Yes, but here again we wind up in the skill vs ability argument. A person in the hard sciences is likely to have studied language and human interaction, art, and expression much less than a person in the creative fields. And those people in the creative fields cannot manage a multi-dimensional integral to save their lives, while most of my academic department can do so quite handily.
So what you see is what you'd expect - people who study a thing are better at that thing. Not odd in the least.

The hard scientist is quite likely able to think through to something new and unexpected, but like everyone else, they do so with their preferred tools. The creative crowd tends to use language. The harder sciences tend to use math. Same basic idea, but focused upon highly different subject matter.
 

There is a HUGE part of me that wants to say , yeah, we're smarter. But I guess it depends on your definition of "smart" or your definition of "creative". I've known some people with enormously high IQs that can barely dress themselves. I've known some people who could not pass 5th grade math as adults (myself included) but who could write an epic, captivating story or speak fluently in 6 languages. I've known some gamers who were incredibly intelligent but so socially inept and snobbish that no one really wanted to be around them. I've known gamers who were the sweetest people alive. I've known people who were downright idiots.

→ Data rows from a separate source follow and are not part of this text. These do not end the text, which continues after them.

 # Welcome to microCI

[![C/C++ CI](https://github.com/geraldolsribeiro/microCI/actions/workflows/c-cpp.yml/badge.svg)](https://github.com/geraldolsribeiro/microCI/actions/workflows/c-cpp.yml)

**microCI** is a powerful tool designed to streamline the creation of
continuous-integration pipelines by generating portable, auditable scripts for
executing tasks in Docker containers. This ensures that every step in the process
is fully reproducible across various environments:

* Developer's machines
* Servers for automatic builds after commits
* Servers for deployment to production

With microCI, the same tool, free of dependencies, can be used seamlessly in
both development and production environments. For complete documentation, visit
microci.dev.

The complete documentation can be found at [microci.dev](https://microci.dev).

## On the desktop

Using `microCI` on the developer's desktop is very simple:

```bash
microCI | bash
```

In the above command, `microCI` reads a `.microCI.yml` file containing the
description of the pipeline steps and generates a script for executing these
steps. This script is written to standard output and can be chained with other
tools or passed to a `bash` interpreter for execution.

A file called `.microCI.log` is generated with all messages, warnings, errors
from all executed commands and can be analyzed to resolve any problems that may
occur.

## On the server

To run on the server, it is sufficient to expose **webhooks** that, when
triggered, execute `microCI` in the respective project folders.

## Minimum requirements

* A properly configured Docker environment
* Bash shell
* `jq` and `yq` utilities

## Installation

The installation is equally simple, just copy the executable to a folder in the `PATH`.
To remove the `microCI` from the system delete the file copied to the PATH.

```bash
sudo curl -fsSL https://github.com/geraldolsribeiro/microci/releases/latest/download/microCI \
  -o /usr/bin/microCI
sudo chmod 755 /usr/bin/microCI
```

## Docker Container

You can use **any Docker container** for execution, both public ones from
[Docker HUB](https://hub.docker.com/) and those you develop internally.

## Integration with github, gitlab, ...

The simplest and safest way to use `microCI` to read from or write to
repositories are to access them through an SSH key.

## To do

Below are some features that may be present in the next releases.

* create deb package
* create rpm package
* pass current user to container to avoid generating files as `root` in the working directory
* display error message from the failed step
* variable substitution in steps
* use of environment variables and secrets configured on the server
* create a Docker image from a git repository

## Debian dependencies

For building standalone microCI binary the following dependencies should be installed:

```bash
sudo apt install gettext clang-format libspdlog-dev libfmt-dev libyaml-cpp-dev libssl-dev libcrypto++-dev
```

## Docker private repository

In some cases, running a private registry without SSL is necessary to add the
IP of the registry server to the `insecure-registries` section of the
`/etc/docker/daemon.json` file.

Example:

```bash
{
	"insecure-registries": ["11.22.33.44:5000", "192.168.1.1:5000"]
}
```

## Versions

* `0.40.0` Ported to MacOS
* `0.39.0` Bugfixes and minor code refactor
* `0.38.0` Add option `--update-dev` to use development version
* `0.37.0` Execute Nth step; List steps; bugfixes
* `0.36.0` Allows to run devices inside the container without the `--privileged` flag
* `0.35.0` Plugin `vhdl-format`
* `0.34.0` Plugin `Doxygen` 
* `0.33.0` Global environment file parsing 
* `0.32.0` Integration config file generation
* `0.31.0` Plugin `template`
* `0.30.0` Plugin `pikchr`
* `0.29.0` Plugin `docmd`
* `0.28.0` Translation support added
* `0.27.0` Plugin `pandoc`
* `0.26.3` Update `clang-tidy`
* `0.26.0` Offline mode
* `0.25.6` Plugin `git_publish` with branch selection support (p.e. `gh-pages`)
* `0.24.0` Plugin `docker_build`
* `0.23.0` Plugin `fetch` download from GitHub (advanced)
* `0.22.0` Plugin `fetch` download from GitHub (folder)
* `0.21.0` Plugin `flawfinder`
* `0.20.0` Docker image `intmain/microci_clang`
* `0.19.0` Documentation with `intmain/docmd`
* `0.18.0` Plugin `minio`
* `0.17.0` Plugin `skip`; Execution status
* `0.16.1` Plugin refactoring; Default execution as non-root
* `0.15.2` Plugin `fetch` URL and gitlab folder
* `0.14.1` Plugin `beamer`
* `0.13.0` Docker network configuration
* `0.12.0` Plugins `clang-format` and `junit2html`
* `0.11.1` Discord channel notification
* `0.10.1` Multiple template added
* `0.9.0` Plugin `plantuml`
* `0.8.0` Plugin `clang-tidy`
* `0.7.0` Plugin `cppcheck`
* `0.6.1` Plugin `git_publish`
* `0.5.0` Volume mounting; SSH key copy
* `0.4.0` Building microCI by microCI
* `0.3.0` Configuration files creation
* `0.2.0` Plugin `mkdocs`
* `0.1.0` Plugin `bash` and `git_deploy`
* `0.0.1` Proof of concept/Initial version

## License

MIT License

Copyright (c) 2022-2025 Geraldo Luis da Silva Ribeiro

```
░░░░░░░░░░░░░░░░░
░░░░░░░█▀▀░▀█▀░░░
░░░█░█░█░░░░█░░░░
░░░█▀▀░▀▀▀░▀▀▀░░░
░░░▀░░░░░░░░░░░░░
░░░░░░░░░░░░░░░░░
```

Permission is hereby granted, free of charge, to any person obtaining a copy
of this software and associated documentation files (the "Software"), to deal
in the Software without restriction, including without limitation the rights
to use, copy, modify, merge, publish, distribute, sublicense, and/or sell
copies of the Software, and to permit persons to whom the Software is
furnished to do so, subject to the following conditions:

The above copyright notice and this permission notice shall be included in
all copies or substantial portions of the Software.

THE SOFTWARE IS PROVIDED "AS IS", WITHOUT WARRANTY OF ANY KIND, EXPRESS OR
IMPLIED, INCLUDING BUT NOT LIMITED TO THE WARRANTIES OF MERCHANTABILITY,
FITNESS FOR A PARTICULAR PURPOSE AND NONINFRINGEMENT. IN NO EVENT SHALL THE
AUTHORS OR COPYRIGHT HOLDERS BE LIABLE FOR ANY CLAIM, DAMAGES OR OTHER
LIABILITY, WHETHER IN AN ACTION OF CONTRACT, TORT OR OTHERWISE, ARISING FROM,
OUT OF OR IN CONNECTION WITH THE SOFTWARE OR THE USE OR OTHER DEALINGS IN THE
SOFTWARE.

While I agree that there is a frightening amount of "dumbing down" , I can't say that everyone who games is exempt from it. Nor can I say everyone who doesn't game is not intelligent. In fact, I know some brilliant minds who actually watch moronic shows like Who Wants to Marry my Caricature of Herself Gold-digger Bimbo Aunt (or whatever the latest one is called) who , aside from their strange fixation with reality tv, or what I consider to be ridiculously bad pop music are successful, fun, and smart people.
Me? I have an above average IQ (which to me means nothing other than under the right circumstances, I'm a good test taker). I have no interest in current "pop" culture such as reality tv. I listen to various kinds of music. I like watching history documentaries. I have a lot of useless trivia floating around in my head. I think outside the box (as those business people like to call it). I read a lot of non fiction and classics. I have a vivid imagination.
Does that make me smarter than the guy who fixes your car? Not really. I am terrible at math. My spelling is atrocious. There are plenty of topics I'm just not interested in and know nothing about. I am not very social.
Someone mentioned in an earlier post that gamers are likely to be interested in more intellectual pastimes. I agree. But being interested in intellectual pastimes doesn't really make you smarter.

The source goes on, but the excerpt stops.